Recently, methodologies for diagnosis and integrated vector control by various physical and chemicals methods have been improved or implemented and research to develop vaccines against malaria is being carried on by several groups around the world [3]. The development of a vaccine against malaria has been a difficult task, mainly due to the complexity of the parasite life cycle and the equally complex and multifaceted host immune responses [4]. Malaria vaccines targeting the blood stage are considered as anti-disease vaccines as they prevent or reduce clinical disease but do not prevent infection [4]. An efficacious pre-erythrocytic vaccine would block disease by inhibiting parasites to reach the blood stream and preventing transmission. The RTS,S/AS is an example of a candidate pre-erythrocytic vaccine at phase III field trials performed in eleven African research centres [5, 6]. However, the first results from these trials were not as good as expected [7]. Recently, another pre-erythrocytic candidate vaccine based on whole attenuated sporozoites has been developed; phase I trials were concluded showing several weaknesses such as the need for intravenous administration of very high number of sporozoites to achieve complete immune protection in vaccinated individuals [8]. This could be overcome by transmission-blocking vaccines that specifically intend to target molecules that are exclusive to gametocytes or to other mosquito stages. Antibodies against these targets are capable of blocking the development of parasite sexual stages and, therefore, interrupt transmission.
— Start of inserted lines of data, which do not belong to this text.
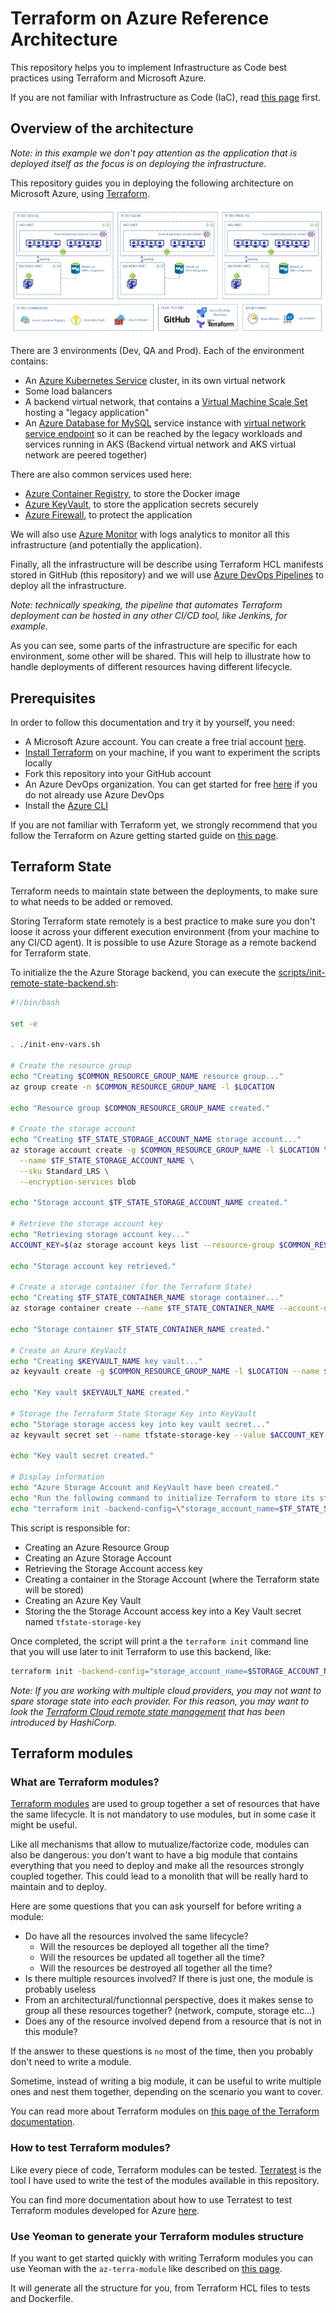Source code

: # Terraform on Azure Reference Architecture

This repository helps you to implement Infrastructure as Code best practices using Terraform and Microsoft Azure.

If you are not familiar with Infrastructure as Code (IaC), read [this page](https://docs.microsoft.com/en-us/azure/devops/learn/what-is-infrastructure-as-code) first.

## Overview of the architecture

*Note: in this example we don't pay attention as the application that is deployed itself as the focus is on deploying the infrastructure.*

This repository guides you in deploying the following architecture on Microsoft Azure, using [Terraform](https://www.terraform.io/intro/index.html).

![Sample Architecture](assets/architecture.jpg)

There are 3 environments (Dev, QA and Prod). Each of the environment contains:
- An [Azure Kubernetes Service](https://docs.microsoft.com/en-us/azure/aks/intro-kubernetes) cluster, in its own virtual network
- Some load balancers
- A backend virtual network, that contains a [Virtual Machine Scale Set](https://docs.microsoft.com/en-us/azure/virtual-machine-scale-sets/overview) hosting a "legacy application"
- An [Azure Database for MySQL](https://docs.microsoft.com/en-us/azure/mysql/overview) service instance with [virtual network service endpoint](https://docs.microsoft.com/en-us/azure/mysql/concepts-data-access-and-security-vnet) so it can be reached by the legacy workloads and services running in AKS (Backend virtual network and AKS virtual network are peered together)

There are also common services used here:
- [Azure Container Registry](https://docs.microsoft.com/en-us/azure/container-registry/), to store the Docker image
- [Azure KeyVault](https://docs.microsoft.com/en-us/azure/key-vault/), to store the application secrets securely
- [Azure Firewall](https://docs.microsoft.com/en-us/azure/firewall/), to protect the application

We will also use [Azure Monitor](https://docs.microsoft.com/en-us/azure/azure-monitor/) with logs analytics to monitor all this infrastructure (and potentially the application).

Finally, all the infrastructure will be describe using Terraform HCL manifests stored in GitHub (this repository) and we will use [Azure DevOps Pipelines](https://docs.microsoft.com/en-us/azure/devops/pipelines/get-started/overview?view=azure-devops) to deploy all the infrastructure.

*Note: technically speaking, the pipeline that automates Terraform deployment can be hosted in any other CI/CD tool, like Jenkins, for example.*

As you can see, some parts of the infrastructure are specific for each environment, some other will be shared. This will help to illustrate how to handle deployments of different resources having different lifecycle.

## Prerequisites

In order to follow this documentation and try it by yourself, you need:

- A Microsoft Azure account. You can create a free trial account [here](https://azure.microsoft.com/en-us/free/).
- [Install Terraform](https://learn.hashicorp.com/terraform/getting-started/install.html) on your machine, if you want to experiment the scripts locally
- Fork this repository into your GitHub account
- An Azure DevOps organization. You can get started for free [here](https://azure.microsoft.com/en-us/services/devops/?nav=min) if you do not already use Azure DevOps
- Install the [Azure CLI](https://docs.microsoft.com/en-us/cli/azure/install-azure-cli?view=azure-cli-latest)

If you are not familiar with Terraform yet, we strongly recommend that you follow the Terraform on Azure getting started guide on [this page](https://learn.hashicorp.com/terraform/azure/intro_az).

## Terraform State

Terraform needs to maintain state between the deployments, to make sure to what needs to be added or removed.

Storing Terraform state remotely is a best practice to make sure you don't loose it across your different execution environment (from your machine to any CI/CD agent). It is possible to use Azure Storage as a remote backend for Terraform state.

To initialize the the Azure Storage backend, you can execute the [scripts/init-remote-state-backend.sh](scripts/init-remote-state-backend.sh):

```bash
#!/bin/bash

set -e

. ./init-env-vars.sh

# Create the resource group
echo "Creating $COMMON_RESOURCE_GROUP_NAME resource group..."
az group create -n $COMMON_RESOURCE_GROUP_NAME -l $LOCATION

echo "Resource group $COMMON_RESOURCE_GROUP_NAME created."

# Create the storage account
echo "Creating $TF_STATE_STORAGE_ACCOUNT_NAME storage account..."
az storage account create -g $COMMON_RESOURCE_GROUP_NAME -l $LOCATION \
  --name $TF_STATE_STORAGE_ACCOUNT_NAME \
  --sku Standard_LRS \
  --encryption-services blob

echo "Storage account $TF_STATE_STORAGE_ACCOUNT_NAME created."

# Retrieve the storage account key
echo "Retrieving storage account key..."
ACCOUNT_KEY=$(az storage account keys list --resource-group $COMMON_RESOURCE_GROUP_NAME --account-name $TF_STATE_STORAGE_ACCOUNT_NAME --query [0].value -o tsv)

echo "Storage account key retrieved."

# Create a storage container (for the Terraform State)
echo "Creating $TF_STATE_CONTAINER_NAME storage container..."
az storage container create --name $TF_STATE_CONTAINER_NAME --account-name $TF_STATE_STORAGE_ACCOUNT_NAME --account-key $ACCOUNT_KEY

echo "Storage container $TF_STATE_CONTAINER_NAME created."

# Create an Azure KeyVault
echo "Creating $KEYVAULT_NAME key vault..."
az keyvault create -g $COMMON_RESOURCE_GROUP_NAME -l $LOCATION --name $KEYVAULT_NAME

echo "Key vault $KEYVAULT_NAME created."

# Storage the Terraform State Storage Key into KeyVault
echo "Storage storage access key into key vault secret..."
az keyvault secret set --name tfstate-storage-key --value $ACCOUNT_KEY --vault-name $KEYVAULT_NAME

echo "Key vault secret created."

# Display information
echo "Azure Storage Account and KeyVault have been created."
echo "Run the following command to initialize Terraform to store its state into Azure Storage:"
echo "terraform init -backend-config=\"storage_account_name=$TF_STATE_STORAGE_ACCOUNT_NAME\" -backend-config=\"container_name=$TF_STATE_CONTAINER_NAME\" -backend-config=\"access_key=\$(az keyvault secret show --name tfstate-storage-key --vault-name $KEYVAULT_NAME --query value -o tsv)\" -backend-config=\"key=terraform-ref-architecture-tfstate\""
```

This script is responsible for:
- Creating an Azure Resource Group
- Creating an Azure Storage Account
- Retrieving the Storage Account access key
- Creating a container in the Storage Account (where the Terraform state will be stored)
- Creating an Azure Key Vault
- Storing the the Storage Account access key into a Key Vault secret named `tfstate-storage-key`

Once completed, the script will print a the `terraform init` command line that you will use later to init Terraform to use this backend, like:

```bash
terraform init -backend-config="storage_account_name=$STORAGE_ACCOUNT_NAME" -backend-config="container_name=$CONTAINER_NAME" -backend-config="access_key=$(az keyvault secret show --name tfstate-storage-key --vault-name $KEYVAULT_NAME --query value -o tsv)" -backend-config="key=terraform-ref-architecture-tfstate"
```

*Note: If you are working with multiple cloud providers, you may not want to spare storage state into each provider. For this reason, you may want to look the [Terraform Cloud remote state management](https://www.hashicorp.com/blog/introducing-terraform-cloud-remote-state-management) that has been introduced by HashiCorp.*

## Terraform modules

### What are Terraform modules?

[Terraform modules](https://www.terraform.io/docs/modules/index.html) are used to group together a set of resources that have the same lifecycle. It is not mandatory to use modules, but in some case it might be useful.

Like all mechanisms that allow to mutualize/factorize code, modules can also be dangerous: you don't want to have a big module that contains everything that you need to deploy and make all the resources strongly coupled together. This could lead to a monolith that will be really hard to maintain and to deploy.

Here are some questions that you can ask yourself for before writing a module:
- Do have all the resources involved the same lifecycle?
  - Will the resources be deployed all together all the time?
  - Will the resources be updated all together all the time?
  - Will the resources be destroyed all together all the time?
- Is there multiple resources involved? If there is just one, the module is probably useless
- From an architectural/functionnal perspective, does it makes sense to group all these resources together? (network, compute, storage etc...)
- Does any of the resource involved depend from a resource that is not in this module?

If the answer to these questions is `no` most of the time, then you probably don't need to write a module.

Sometime, instead of writing a big module, it can be useful to write multiple ones and nest them together, depending on the scenario you want to cover.

You can read more about Terraform modules on [this page of the Terraform documentation](https://www.terraform.io/docs/modules/index.html).

### How to test Terraform modules?

Like every piece of code, Terraform modules can be tested. [Terratest](https://github.com/gruntwork-io/terratest) is the tool I have used to write the test of the modules available in this repository.

You can find more documentation about how to use Terratest to test Terraform modules developed for Azure [here](https://docs.microsoft.com/en-us/azure/terraform/terratest-in-terraform-modules).

### Use Yeoman to generate your Terraform modules structure

If you want to get started quickly with writing Terraform modules you can use Yeoman with the `az-terra-module` like described on [this page](https://docs.microsoft.com/en-us/azure/terraform/terraform-vscode-module-generator).

It will generate all the structure for you, from Terraform HCL files to tests and Dockerfile.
A vaccine based on mosquito-stage proteins of both Plasmodium falciparum and Plasmodium vivax was shown to produce dose-dependent antibody-mediated transmission-blocking activity but showed to be unacceptably reactogenic [9].

Preliminary results obtained in arthropod vectors with impact on human and animal health have shown that protective antigens may be used for the development of vaccines against both vectors and pathogens they transmit [10-18]. Among these antigen candidates, tick Subolesin (SUB) and the ortholog in insects, Akirin (AKR), have been used to induce a protective response in vaccinated hosts for the control of hard (Ixodes spp., Rhipicephalus spp., Amblyomma americanum, Dermacentor variabilis) and soft (Ornithodoros spp.) ticks, mosquitoes (Aedes albopictus), sand flies (Phlebotomus perniciosus), poultry red mites (Dermanyssus gallinae) and sea lice (Caligus rogercresseyi) infestations and tick infection with Anaplasma phagocytophilum, A. marginale, Babesia bigemina and Borrelia burgdorferi [15, 19–21]. These results suggest that vaccines based on AKR/SUB antigens could control vector-borne diseases by a dual effect on vector populations and vector capacity [15, 16].

SUB/AKR intermediate proteins interactions with NF-kB and other regulatory proteins bind DNA and remodel chromatin to regulate gene expression of signal transduction and innate immune response genes and transcriptional regulators [16, 22–24]. This broad function of SUB/AKR as transcription factors explains the profound effect of gene knockdown by RNAi on tick and insect physiology, as well as on development and gene expression in ticks [15, 16]. SUB and AKR are functionally important for arthropod innate immunity and, at least in ticks, for tissue development and function and for pathogen infection and multiplication [16, 25].

A connection between the expression of mosquito AKR and Plasmodium spp. infection has not yet been established. However, several studies linked Anopheles gambiae NF-kB–like transcription factor REL2 to anti-parasitic defenses [26, 27]. These results together with the need to develop effective vaccines for malaria control have encouraged research on the possibility of using AKR for the control of An. gambiae populations and the infection with Plasmodium parasites.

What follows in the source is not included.